Last June, the Pew Research Center estimated that over 70,000 same-sex marriages had been performed in the United States, plus an uncounted number of civil unions and legally unrecognized commitment ceremonies like the one in New Mexico. In all but a handful of them, people seem to have worked out whatever differences they had. Wedding planners, photographers, bakers, dress-makers, tuxedo-rental places, florists, celebrants, meeting halls, church sanctuaries … either they approved or they swallowed their disapproval or the couples took the hint and looked for service-with-a-smile elsewhere. Or maybe they found compromises they could all live with. (“I’ll sell you the cake, but you’ll have to put the two brides on top yourself.”)

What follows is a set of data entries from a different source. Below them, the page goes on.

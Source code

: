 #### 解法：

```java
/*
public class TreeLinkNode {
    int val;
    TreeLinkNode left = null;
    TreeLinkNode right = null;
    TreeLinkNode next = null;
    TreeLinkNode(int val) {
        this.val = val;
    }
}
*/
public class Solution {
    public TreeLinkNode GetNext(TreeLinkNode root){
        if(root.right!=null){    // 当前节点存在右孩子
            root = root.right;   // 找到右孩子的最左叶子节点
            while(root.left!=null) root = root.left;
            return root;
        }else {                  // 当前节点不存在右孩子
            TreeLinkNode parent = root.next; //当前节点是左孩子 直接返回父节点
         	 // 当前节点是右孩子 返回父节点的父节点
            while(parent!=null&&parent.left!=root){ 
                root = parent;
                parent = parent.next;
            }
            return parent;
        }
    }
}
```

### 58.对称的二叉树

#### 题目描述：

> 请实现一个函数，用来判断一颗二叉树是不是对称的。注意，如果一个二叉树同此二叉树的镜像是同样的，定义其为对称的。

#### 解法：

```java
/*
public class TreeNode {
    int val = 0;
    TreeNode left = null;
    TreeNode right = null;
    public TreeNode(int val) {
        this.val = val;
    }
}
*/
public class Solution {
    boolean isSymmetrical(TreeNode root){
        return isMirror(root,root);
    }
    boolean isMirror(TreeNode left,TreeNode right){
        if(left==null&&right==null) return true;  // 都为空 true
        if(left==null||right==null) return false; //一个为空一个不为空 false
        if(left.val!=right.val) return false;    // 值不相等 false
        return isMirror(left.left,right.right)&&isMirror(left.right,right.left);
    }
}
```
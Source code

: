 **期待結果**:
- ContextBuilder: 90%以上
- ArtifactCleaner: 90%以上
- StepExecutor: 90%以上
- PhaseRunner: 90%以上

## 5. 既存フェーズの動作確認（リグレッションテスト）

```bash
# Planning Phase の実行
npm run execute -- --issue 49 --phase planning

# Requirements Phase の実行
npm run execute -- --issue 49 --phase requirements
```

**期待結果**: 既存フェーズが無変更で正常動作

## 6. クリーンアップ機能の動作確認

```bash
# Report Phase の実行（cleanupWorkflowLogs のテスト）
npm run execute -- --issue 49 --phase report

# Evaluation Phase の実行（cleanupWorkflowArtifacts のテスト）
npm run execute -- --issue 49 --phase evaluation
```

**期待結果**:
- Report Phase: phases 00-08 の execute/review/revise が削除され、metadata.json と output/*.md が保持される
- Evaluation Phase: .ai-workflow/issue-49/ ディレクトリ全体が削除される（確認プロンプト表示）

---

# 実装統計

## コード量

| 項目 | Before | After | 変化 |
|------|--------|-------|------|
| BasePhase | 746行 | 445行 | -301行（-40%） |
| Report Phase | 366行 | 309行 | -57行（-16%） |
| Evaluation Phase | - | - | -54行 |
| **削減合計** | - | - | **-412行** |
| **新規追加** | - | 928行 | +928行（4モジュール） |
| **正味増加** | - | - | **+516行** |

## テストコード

In short, S.B. 1062 does not address a practical issue. Across the country, people are behaving like adults and working things out without involving the government. Governor Brewer recognized as much in her veto statement:

Senate Bill 1062 does not address a specific or present concern related to religious liberty in Arizona. I have not heard one example in Arizona where a business owner’s religious liberty has been violated.

The uproar is also symbolic on the other side. Critics of S.B. 1062 warned about “gay Jim Crow” laws, but just as there is no flood of suits against fundamentalist Christian florists, neither are large numbers of businesses waiting for the state’s permission to display “No Gays Allowed” signs. As The Christian Post pointed out, Arizona (like many other states) has no state law protecting gays from discrimination. (New Mexico does, which is why the lesbian couple won their suit against the photographers.) So outside a few cities that have local anti-discrimination ordinances, Arizona businesses are already free to put out “No Gays Allowed” signs without S.B. 1062. If any have done so, nobody is making a big deal out of it.

What this all resembles more than anything is the argument over the constitutional amendment to ban flag-burning. Actual flag-burnings are so rare that most of the amendment’s backers couldn’t cite a particular case, but they felt very strongly about it all the same. The few cases that actually exist are merely chips in a poker game; they are symbols of some deeper philosophical conflict, but mean little in themselves.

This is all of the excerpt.